Grande parte das mulheres portuguesas não nasceu em pé de igualdade face aos homens. Só em 1976 é que se adoptou uma nova Constituição que consagrou a igualdade entre homens e mulheres em todos os domínios. É importante não esquecer o trabalho que outras mulheres fizeram para podermos ter os direitos que temos hoje. É bom não esquecer que, em Portugal, só em 1931 é que o direito de voto é concedido às mulheres, mas só àquelas com um grau universitário ou com o secundário concluído. É bom recordar que, até 1969, as mulheres não podiam viajar para o estrangeiro sem o consentimento do marido. Na altura do salazarismo, os maridos tinham o direito de abrir a correspondência das mulheres, bem como o Código Penal permitia ao marido matar a esposa em flagrante adultério, sofrendo apenas um desterro de meio ano.

O filme "As Sufragistas", de Sarah Gravon, mostra bem o que é ser feminista. E é bom que nós, mulheres já nascidas com uma Constituição que não nos considera seres inferiores aos homens, tenhamos memória, mas que também olhemos atentamente para as nossas vidas, para a das mulheres que nos rodeiam, mas também para as daquelas que vivem em países que as punem por não serem homens.

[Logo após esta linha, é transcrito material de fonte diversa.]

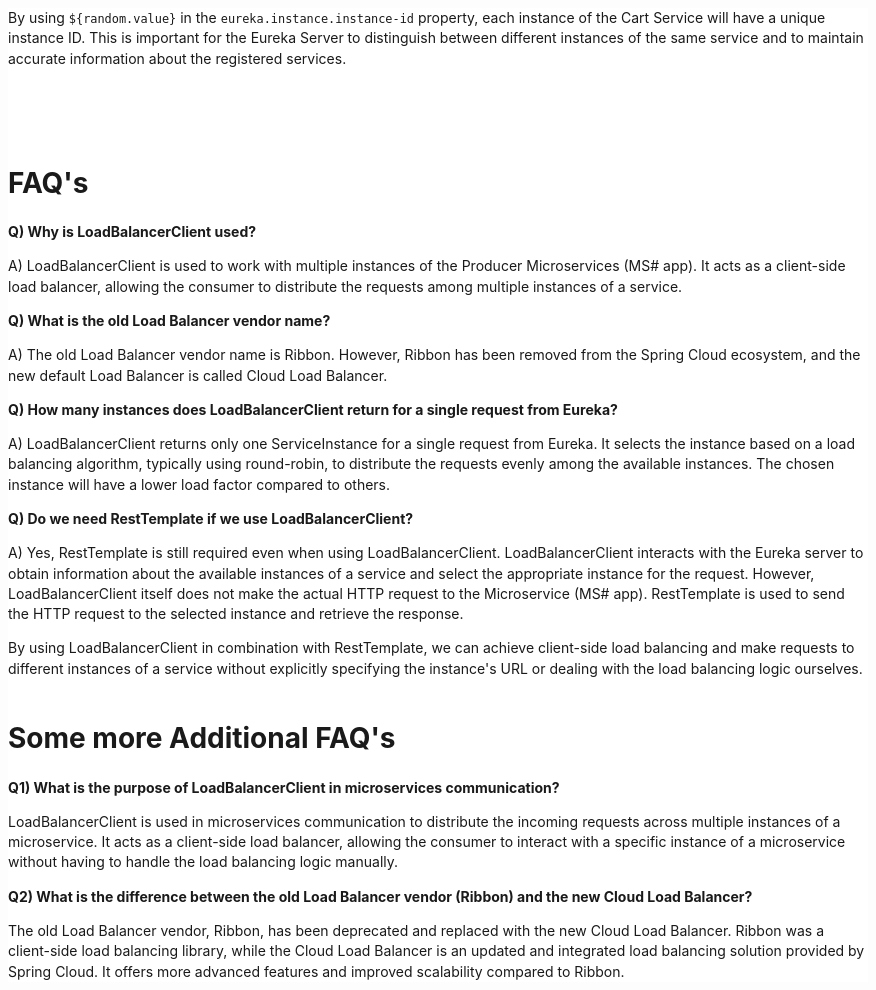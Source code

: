 By using `${random.value}` in the `eureka.instance.instance-id` property, each instance of the Cart Service will have a unique instance ID. This is important for the Eureka Server to distinguish between different instances of the same service and to maintain accurate information about the registered services.

<br/>
<br/>

# FAQ's

**Q) Why is LoadBalancerClient used?**

A) LoadBalancerClient is used to work with multiple instances of the Producer Microservices (MS# app). It acts as a client-side load balancer, allowing the consumer to distribute the requests among multiple instances of a service.

**Q) What is the old Load Balancer vendor name?**

A) The old Load Balancer vendor name is Ribbon. However, Ribbon has been removed from the Spring Cloud ecosystem, and the new default Load Balancer is called Cloud Load Balancer.

**Q) How many instances does LoadBalancerClient return for a single request from Eureka?**

A) LoadBalancerClient returns only one ServiceInstance for a single request from Eureka. It selects the instance based on a load balancing algorithm, typically using round-robin, to distribute the requests evenly among the available instances. The chosen instance will have a lower load factor compared to others.

**Q) Do we need RestTemplate if we use LoadBalancerClient?**

A) Yes, RestTemplate is still required even when using LoadBalancerClient. LoadBalancerClient interacts with the Eureka server to obtain information about the available instances of a service and select the appropriate instance for the request. However, LoadBalancerClient itself does not make the actual HTTP request to the Microservice (MS# app). RestTemplate is used to send the HTTP request to the selected instance and retrieve the response.

By using LoadBalancerClient in combination with RestTemplate, we can achieve client-side load balancing and make requests to different instances of a service without explicitly specifying the instance's URL or dealing with the load balancing logic ourselves.

# Some more Additional FAQ's



**Q1) What is the purpose of LoadBalancerClient in microservices communication?**

LoadBalancerClient is used in microservices communication to distribute the incoming requests across multiple instances of a microservice. It acts as a client-side load balancer, allowing the consumer to interact with a specific instance of a microservice without having to handle the load balancing logic manually.

**Q2) What is the difference between the old Load Balancer vendor (Ribbon) and the new Cloud Load Balancer?**

The old Load Balancer vendor, Ribbon, has been deprecated and replaced with the new Cloud Load Balancer. Ribbon was a client-side load balancing library, while the Cloud Load Balancer is an updated and integrated load balancing solution provided by Spring Cloud. It offers more advanced features and improved scalability compared to Ribbon.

Só quem andar distraído de si mesmo e da vida é que poderá dizer que não há desigualdade. Até quando as piadas sobre “mulher ao volante, perigo constante”, até quando a ideia de que as tarefas domésticas são coisas de mulheres? Por que razão as mulheres trabalhadoras hão-de trabalhar mais 1h45 por dia que os homens em tarefas não remuneradas? Por que razão, no mercado de trabalho, em média, a diferença salarial entre homens e mulheres é de 16,7% e, nos quadros superiores, essa diferença é ainda maior, chegando aos 26,4%? Por que razão também, em média, apenas 27,5% dos homens é que goza a licença parental partilhada? Quem disse que os homens não querem passar mais tempo com os seus filhos recém-nascidos? Os preconceitos machistas?

“As mulheres aspiram para dentro/E geram continuamente. Transformam-se em pomares”, como tão bem escreveu o poeta Daniel Faria. A paridade certamente originará fruta mais sã, originará uma sociedade mais igualitária, feliz e realizada.